2011/03/10
好きな仕事の95%
好きなことを仕事にする、という言葉には甘美な響きがあるけれど。
Auditions, Justice (And Other Ruminations) | The Professional Actor
When you see an actor ‘working all the time’ – it’s usually means that actor is a good businessperson. You know – good at sales, following up, customer relations, getting repeat business, marketing … well, it’s a long list.
Being a good actor is really not enough to build a career. Talented or not, you’ve got to be good at the ‘not much fun’ parts – if you want to exercise your artistic rights.
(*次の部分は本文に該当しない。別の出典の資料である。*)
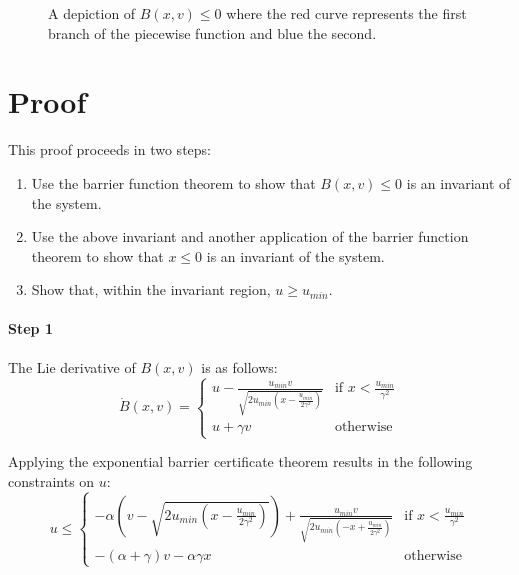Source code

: \documentclass[12pt]{article}
\newcommand{\umin}{u_{min}}
\newcommand{\p}{\gamma}
\newcommand{\q}{\alpha}
\begin{document}
\begin{figure}[H]
\centering
{}
\caption{A depiction of $B(x,v) \leq 0$ where the red curve represents the first branch of the piecewise function and blue the second.}
\label{fig:sqrt-lin}
\end{figure}

\section{Proof}
This proof proceeds in two steps:
\begin{enumerate}
\item Use the barrier function theorem to show that $B(x,v) \leq 0$ is an invariant of the system.
\item Use the above invariant and another application of the barrier function theorem to show that $x \leq 0$ is an invariant of the system.
\item Show that, within the invariant region, $u \geq \umin$.
\end{enumerate}

\paragraph*{Step 1}
The Lie derivative of $B(x,v)$ is as follows:
\[\dot{B}(x,v) =
\begin{cases}
u - \frac{\umin v}{\sqrt{2\umin(x - \frac{\umin}{2\p^2})}} & \text{if } x < \frac{\umin}{\p^2}\\
u + \p v & \text{otherwise}
\end{cases}
\]

Applying the exponential barrier certificate theorem results in the following constraints on $u$:
\[
u \leq
\begin{cases}
-\q\left(v - \sqrt{2\umin(x - \frac{\umin}{2\p^2})}\right) + \frac{\umin v}{\sqrt{2\umin(-x + \frac{\umin}{2\p^2})}} & \text{if } x < \frac{\umin}{\p^2}\\
-(\q + \p) v -\q\p x & \text{otherwise}
\end{cases}
\]
\end{document}
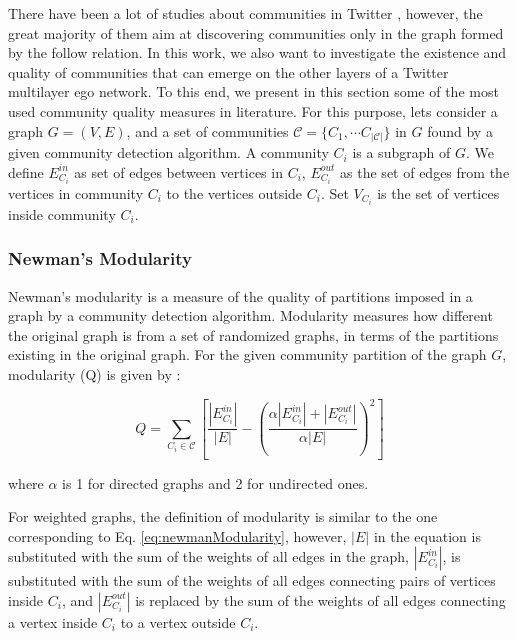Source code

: There have been a lot of studies about communities in Twitter \cite{McAuley:2012, Lim2012, Amitava:2012, Darmon2015, Amati2015, Mert2016, Achiam2016, Lim2016}, however, the great majority of them aim at discovering communities only in the graph formed by the follow relation. In this work, we also want to investigate the existence and quality of communities that can emerge on the other layers of a Twitter multilayer ego network. To this end, we present in this section some of the most used community quality measures in literature. For this purpose, lets consider a graph $G=(V,E)$, and a set of communities  $\mathcal{C}=\{C_1,\cdots C_{|\mathcal{C}|}\}$ in $G$ found by a given community detection algorithm. A community $C_i$ is a subgraph of $G$. We define $E_{C_i}^{in}$ as set of edges between vertices in $C_i$, $E_{C_i}^{out}$ as the set of edges  from the vertices  in community $C_i$ to the vertices outside $C_i$. Set $V_{C_i}$ is the set of vertices inside community $C_i$.



\subsubsection*{Newman{'}s Modularity}
\label{subsec:newman_modularity}
Newman{'}s modularity \cite{Newman2004b,Newman8577} is a measure of the quality of partitions imposed in a graph by a community detection algorithm.  Modularity measures how different the original graph is from a set of randomized graphs, in terms of the partitions existing in the original graph. For the given community partition of the graph $G$, modularity (Q) is given by \cite{Szymanski2013}:

\begin{equation}\label{eq:newmanModularity}
Q= \sum_{C_i \in \mathcal{C}} \left[ \frac{|E_{C_i}^{in}|}{|E|} - \left(  \frac{\alpha |E_{C_i}^{in}|+|E_{C_i}^{out}|}{\alpha |E|} \right) ^2 \right]
\end{equation}

where $\alpha$ is 1 for directed graphs and 2 for undirected ones. 

For weighted graphs, the definition of modularity is similar to the one corresponding to Eq. \ref{eq:newmanModularity}, however, $|E|$ in the equation is substituted with the sum of the weights of all edges in the graph,  $|E_{C_i}^{in}|$, is substituted with  the sum of the weights of all edges connecting  pairs of vertices inside $C_i$,  and $|E_{C_i}^{out}|$ is replaced by the sum of the weights of all edges connecting a vertex inside $C_i$ to a vertex outside $C_i$.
選挙権の行使には陪審員義務がついてくるように、 本当にやりたいこと、好きなことをするためには、 どっちかというとやりたくない、楽しくないことも 上手くこなさなければならない、って話。 引用したのは役者についての話だけれど、 素晴らしいものが作れた、やってて良かったと思えるようなことは5%くらいで、 オーディションに始まってウマの合わないスタッフとの付き合いから営業活動まで、 not so fun partsが残りの95%。 でもそれを避けることはできない、ってなことが書いてある。 あなたがどんなに才能溢れる役者であっても、その能力を行使できる 5%へ開くドアは、この95%の先にしか無いからだ。
これはどんな職業にも当てはまるよなあ。
私はLisp/Schemeでプログラムを書いて生計を立てていて、 プログラミング好き、Lisp好きな人間としては理想的な環境だ。 これで文句を言ったらバチが当たるけれど、 本音を言えば仕事のうち95%は、ひたすら忍耐が必要な、 出来れば他の人にやってもらえたらなあ、と思う作業で占められている。
でもそれを他人にやってもらうわけにはいかない。本当に面白い5%に到達できるのは、 それまでの面倒な道を歩いた人だけだから。(あ、これはあくまで本業に関係する作業の話。 税務申告処理とか、はっきり外部に委託できる業務は外に出しちゃえばいいんだけど。)
こういう作業もまた楽しい、って言う人はいるかもしれないけれど。 「この先に素晴らしい世界への扉があるかもしれない」という展望が全く無かったとしても その作業が続けられるか、ってことを考えてみたら判断はつくと思う。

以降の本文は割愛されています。